13. Face ao que antecede apurou-se igualmente Imposto do Selo em falta, no montante de € 314.837,35 , em resultado da aplicação da taxa de 4%, prevista na verba 17.3.4. da TGIS, a base tributável (no montante total de € 7.870.933,74) da TMI e das comissões sobre operações efectuadas com cartões bancários em Caixas Automáticos (também designadas por caixas multibanco ou ATM), conforme se sintetiza, por mês de cobrança, no quadro infra:
D) Na sequência do procedimento inspectivo, a Requerente foi notificada da liquidação de imposto do selo, relativa ao ano de 2015, n.º 2019 ………., no valor de € 381.809,47 e de juros compensatórios no valor de € 59.621,82.
E) Na liquidação notificada ao A…. estava incluído, para além do acima referido, (i) o imposto de selo devido sobre comissões de avaliação e o imposto de selo por vistorias cobradas em operações de crédito (verba 17.3.4. da TGIS), no montante de € 7.868,32 e (ii) imposto de selo sobre a taxa de serviço do comerciante (verba 17.3.4 da TGIS), no montante de € 59.103,80.
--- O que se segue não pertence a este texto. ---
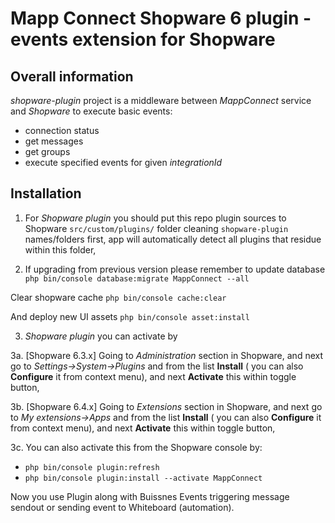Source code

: # Mapp Connect Shopware 6 plugin - events extension for Shopware #

## Overall information ##

*shopware-plugin* project is a middleware between *MappConnect* service and *Shopware*
to execute basic events:

* connection status
* get messages
* get groups
* execute specified events for given *integrationId*

## Installation ##

1. For *Shopware plugin* you should put this repo plugin sources to Shopware `src/custom/plugins/` folder cleaning `shopware-plugin` names/folders first,
   app will automatically detect all plugins that residue within this folder,

2. If upgrading from previous version please remember to update database
   `php bin/console database:migrate MappConnect --all`

Clear shopware cache
`php bin/console cache:clear`

And deploy new UI assets
`php bin/console asset:install`

3. *Shopware plugin* you can activate by

3a. [Shopware 6.3.x] Going to *Administration* section in Shopware, and next go to *Settings->System->Plugins* and from the list **Install** ( you can also **Configure** it from context menu), and next **Activate** this within toggle button,

3b. [Shopware 6.4.x] Going to *Extensions* section in Shopware, and next go to *My extensions->Apps* and from the list **Install** ( you can also **Configure** it from context menu), and next **Activate** this within toggle button,

3c. You can also activate this from the Shopware console by:

* `php bin/console plugin:refresh`
* `php bin/console plugin:install --activate MappConnect`

Now you use Plugin along with Buissnes Events triggering message sendout or sending event to Whiteboard (automation).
F) Em 6 de Janeiro de 2020, a Requerente apresentou reclamação graciosa contra a liquidação do imposto do selo que lhe fora liquidado, mas apenas na parte respeitante à TMI e às comissões interbancárias cobradas pela utilização de ATM, a qual veio a ser indeferida por despacho do Chefe de Divisão de Justiça T, de 11 de Setembro de 2020 , praticado com delegação de competências;
G) A decisão de indeferimento manifesta concordância com a informação dos serviços que consta do documento de pp. 112 do PA junto ao pedido arbitral e que aqui se dá como reproduzido;
H) Não obstante a reclamação graciosa ter como objeto apenas a liquidação de imposto de selo correspondente à TIM e às comissões bancárias cobradas pela utilização de ATM's, a administração Fiscal fez uma apreciação global e decidiu, indeferindo aquela, sobre todas as componentes da liquidação de imposto do selo que constam do Relatório da Inspeção Tributária.
I) A Requerente não procedeu ao pagamento da liquidação de imposto e juros compensatórios
J) O pedido de constituição arbitral deu entrada em 16 de Outubro de 2020.
Factos não provados
Não existem quaisquer factos não provados relevantes para a decisão da causa.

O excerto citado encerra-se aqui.